One of the things I found was that the relationship that you build with the student was really one of the most important facets in encouraging them to be successful. What I've said many times over to teachers and to board members and to the public is that I think the most significant factor in student success happens when they make a positive connection with an inspiring teacher, and ancillary to that, when they find that there's something out there in the world that they really want to know more about, that they want to focus on. I can't tell you how many graduation speeches I've given that had those similar words, because I think it's great advice and it's also true. If you don't have a positive role model to go to, you're sort of floundering around and the positive role model hopefully will also be at home, but you need one at school too. My wish for every student that I've ever had was to have at least one adult role model at the school that they could go to if they had an issue or needed to talk about something. We actually made some efforts over the years to try to identify who those role models were to make sure each student had one, and many schools do that. It's not just my school.

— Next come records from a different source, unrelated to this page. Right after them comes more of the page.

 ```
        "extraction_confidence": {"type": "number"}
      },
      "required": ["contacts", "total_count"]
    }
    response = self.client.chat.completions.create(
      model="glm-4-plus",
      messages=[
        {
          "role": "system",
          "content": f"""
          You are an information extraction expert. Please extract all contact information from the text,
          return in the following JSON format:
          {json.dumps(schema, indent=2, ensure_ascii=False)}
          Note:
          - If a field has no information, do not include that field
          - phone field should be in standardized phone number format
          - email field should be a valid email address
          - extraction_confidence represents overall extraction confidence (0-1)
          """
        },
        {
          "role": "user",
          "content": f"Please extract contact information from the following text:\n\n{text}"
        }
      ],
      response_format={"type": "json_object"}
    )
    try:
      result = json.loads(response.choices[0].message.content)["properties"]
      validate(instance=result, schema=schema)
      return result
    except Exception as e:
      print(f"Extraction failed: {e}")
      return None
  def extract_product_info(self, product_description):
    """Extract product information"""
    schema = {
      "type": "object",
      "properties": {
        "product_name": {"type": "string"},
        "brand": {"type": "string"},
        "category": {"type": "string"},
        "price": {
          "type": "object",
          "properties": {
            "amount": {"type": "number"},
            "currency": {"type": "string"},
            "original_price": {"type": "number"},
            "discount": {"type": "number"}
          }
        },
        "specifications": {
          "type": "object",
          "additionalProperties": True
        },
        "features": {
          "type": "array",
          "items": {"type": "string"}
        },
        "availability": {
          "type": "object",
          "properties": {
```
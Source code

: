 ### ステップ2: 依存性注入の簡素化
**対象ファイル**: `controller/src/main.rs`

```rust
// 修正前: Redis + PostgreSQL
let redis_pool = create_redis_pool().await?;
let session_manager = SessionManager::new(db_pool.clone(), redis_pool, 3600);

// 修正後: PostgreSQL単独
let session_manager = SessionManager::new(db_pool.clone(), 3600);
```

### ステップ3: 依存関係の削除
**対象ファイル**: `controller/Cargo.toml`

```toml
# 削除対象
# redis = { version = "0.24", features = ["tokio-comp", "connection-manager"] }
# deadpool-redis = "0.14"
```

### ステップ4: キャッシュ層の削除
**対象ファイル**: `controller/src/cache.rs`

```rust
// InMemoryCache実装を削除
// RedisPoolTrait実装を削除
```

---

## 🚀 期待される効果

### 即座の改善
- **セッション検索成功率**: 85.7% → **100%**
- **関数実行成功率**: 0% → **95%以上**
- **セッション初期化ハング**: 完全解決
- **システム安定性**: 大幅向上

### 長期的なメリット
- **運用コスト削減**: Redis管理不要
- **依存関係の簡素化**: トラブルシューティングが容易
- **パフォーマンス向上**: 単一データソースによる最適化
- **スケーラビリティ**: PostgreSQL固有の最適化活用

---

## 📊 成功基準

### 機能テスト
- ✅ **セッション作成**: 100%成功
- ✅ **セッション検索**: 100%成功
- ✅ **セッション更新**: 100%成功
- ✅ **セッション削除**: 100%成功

I think that led to my interest in doing what I'm doing today. Early in my principalship, we started to work on character education, and we started it pretty simply using a grant in the mid-'90s, from the State Department of Ed, that provided entitlement funding to schools for working on character education. I don't know, I think the total amount of the grant was like four-and-a-half million dollars. Interestingly enough, the person at the State Department of Ed who really set up that program has ended up being a very close friend of mine and a close colleague in my retirement, because we've been involved in the same organizations.
Interestingly enough, that's what got me started thinking about, "Okay, we already do this stuff." We had what we called focus words, and the very first one we ever had was "Responsibility." Students needed to be responsible and blah, blah, blah, and respectful and all these other focus words. This grant really got us pointed in the direction of character education and taking what we were already working on and giving it more of a label and more substance. The long story shortened was that in 2006, my middle school became one of the first four New Jersey Schools of Character, and it was a relatively rigorous process of looking at your school through the lens of the framework of Character Education. Without getting into too much detail, right now, one of the many things that I do besides from being President of the New Jersey Alliance for Social and Emotional Character Development, which runs the School of Character in New Jersey now, I'm also on the National Schools of Character Leadership Council for Character Education, for Character.org in Washington, D.C. and I'm the Northern Region Coordinator for the program, in addition to New Jersey. I'm proud to say that New Jersey has the most Schools of Character of any state in the nation. This year, nearly a third of all the schools that were awarded National Schools of Character were New Jersey schools. Again, that's part of my post-education, I'm still a part of education, but it's my post-employment, retirement volunteerism. That's something I'm very proud of. I've worked with some great people in doing that, and we're all volunteers. We do it, why, because we know it's good for both teachers and kids. We do it very altruistically because none of us get paid anything for doing it, just the satisfaction of doing good work. Doing good work is important, and having the feeling that you're productive and doing good work is one reason to get up in the morning. Again, I think that the School of Character piece for my middle school was a really important event for the school.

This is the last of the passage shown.